:: Task prompt ::
In the listing below, locate the line containing "- ✅ Created Netlify" and the line containing "### Data Integration". Output both of them and every line between, exactly as written, and nothing more.
--------
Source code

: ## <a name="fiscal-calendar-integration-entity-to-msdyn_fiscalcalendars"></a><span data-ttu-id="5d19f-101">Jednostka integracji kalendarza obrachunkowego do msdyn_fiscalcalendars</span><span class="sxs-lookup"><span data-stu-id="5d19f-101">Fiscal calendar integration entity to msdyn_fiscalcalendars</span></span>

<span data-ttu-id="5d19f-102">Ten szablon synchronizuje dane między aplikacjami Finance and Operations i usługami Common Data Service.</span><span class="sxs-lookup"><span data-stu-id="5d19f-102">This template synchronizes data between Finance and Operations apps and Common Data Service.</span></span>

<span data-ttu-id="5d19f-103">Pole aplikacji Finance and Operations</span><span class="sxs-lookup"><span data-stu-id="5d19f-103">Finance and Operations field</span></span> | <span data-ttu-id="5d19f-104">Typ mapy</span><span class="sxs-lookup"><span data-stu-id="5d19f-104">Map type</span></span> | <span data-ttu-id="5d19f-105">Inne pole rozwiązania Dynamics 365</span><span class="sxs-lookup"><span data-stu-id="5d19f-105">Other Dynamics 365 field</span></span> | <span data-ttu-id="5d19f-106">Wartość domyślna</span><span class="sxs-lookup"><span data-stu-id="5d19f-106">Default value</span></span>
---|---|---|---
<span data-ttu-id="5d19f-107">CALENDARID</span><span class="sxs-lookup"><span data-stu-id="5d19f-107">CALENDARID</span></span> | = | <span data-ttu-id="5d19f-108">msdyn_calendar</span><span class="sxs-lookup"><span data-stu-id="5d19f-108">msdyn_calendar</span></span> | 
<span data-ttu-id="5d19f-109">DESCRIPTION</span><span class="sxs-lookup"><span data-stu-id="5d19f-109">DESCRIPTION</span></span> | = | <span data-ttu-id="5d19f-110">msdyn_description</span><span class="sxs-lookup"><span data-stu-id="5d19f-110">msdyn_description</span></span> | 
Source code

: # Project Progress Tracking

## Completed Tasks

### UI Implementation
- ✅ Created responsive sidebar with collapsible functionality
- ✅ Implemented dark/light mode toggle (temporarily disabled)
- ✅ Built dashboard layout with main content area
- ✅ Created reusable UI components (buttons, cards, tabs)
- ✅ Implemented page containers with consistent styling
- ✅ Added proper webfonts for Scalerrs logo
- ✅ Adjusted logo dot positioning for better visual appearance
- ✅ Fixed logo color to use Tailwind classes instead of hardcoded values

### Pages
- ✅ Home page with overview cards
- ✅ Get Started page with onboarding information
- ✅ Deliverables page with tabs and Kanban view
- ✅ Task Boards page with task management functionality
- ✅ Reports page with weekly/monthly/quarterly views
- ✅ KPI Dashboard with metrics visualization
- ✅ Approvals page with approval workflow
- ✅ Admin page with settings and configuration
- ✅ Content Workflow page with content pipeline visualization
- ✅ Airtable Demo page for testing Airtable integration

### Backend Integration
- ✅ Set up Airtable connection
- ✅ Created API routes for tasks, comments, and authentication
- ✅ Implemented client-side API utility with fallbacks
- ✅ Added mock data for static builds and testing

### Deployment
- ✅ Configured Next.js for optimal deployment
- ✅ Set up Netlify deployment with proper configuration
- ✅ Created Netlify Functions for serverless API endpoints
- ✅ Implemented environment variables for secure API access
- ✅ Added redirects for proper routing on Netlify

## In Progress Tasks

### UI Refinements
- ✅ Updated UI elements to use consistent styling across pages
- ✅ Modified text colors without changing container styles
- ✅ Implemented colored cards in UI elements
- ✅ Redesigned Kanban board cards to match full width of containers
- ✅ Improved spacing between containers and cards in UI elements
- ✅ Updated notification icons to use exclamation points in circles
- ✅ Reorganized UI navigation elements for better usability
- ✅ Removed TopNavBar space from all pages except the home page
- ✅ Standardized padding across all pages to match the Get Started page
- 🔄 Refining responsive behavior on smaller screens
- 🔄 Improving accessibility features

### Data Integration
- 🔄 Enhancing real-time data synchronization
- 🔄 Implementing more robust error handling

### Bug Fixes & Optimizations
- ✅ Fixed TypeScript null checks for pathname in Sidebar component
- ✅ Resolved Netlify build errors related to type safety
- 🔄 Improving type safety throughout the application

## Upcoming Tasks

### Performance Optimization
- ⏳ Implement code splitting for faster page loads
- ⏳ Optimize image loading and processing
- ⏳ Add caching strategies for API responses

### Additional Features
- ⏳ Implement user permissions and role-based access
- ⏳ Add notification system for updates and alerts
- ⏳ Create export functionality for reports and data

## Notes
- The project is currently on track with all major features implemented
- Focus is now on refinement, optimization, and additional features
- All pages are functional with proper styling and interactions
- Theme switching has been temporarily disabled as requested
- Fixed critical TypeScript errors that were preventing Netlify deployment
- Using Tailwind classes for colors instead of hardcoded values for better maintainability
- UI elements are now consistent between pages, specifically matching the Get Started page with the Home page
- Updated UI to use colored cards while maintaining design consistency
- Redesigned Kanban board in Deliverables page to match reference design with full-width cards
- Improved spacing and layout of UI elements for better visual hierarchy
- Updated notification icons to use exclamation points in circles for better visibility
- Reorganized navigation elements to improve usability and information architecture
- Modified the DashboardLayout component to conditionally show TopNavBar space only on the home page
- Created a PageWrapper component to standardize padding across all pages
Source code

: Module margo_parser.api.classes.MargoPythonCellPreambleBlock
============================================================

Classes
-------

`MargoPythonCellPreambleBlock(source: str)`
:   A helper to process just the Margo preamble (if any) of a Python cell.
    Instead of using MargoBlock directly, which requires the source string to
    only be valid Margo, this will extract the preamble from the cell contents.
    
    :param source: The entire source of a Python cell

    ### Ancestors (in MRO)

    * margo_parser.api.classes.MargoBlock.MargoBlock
--------
:: Task result ::
- ✅ Created Netlify Functions for serverless API endpoints
- ✅ Implemented environment variables for secure API access
- ✅ Added redirects for proper routing on Netlify

## In Progress Tasks

### UI Refinements
- ✅ Updated UI elements to use consistent styling across pages
- ✅ Modified text colors without changing container styles
- ✅ Implemented colored cards in UI elements
- ✅ Redesigned Kanban board cards to match full width of containers
- ✅ Improved spacing between containers and cards in UI elements
- ✅ Updated notification icons to use exclamation points in circles
- ✅ Reorganized UI navigation elements for better usability
- ✅ Removed TopNavBar space from all pages except the home page
- ✅ Standardized padding across all pages to match the Get Started page
- 🔄 Refining responsive behavior on smaller screens
- 🔄 Improving accessibility features

### Data Integration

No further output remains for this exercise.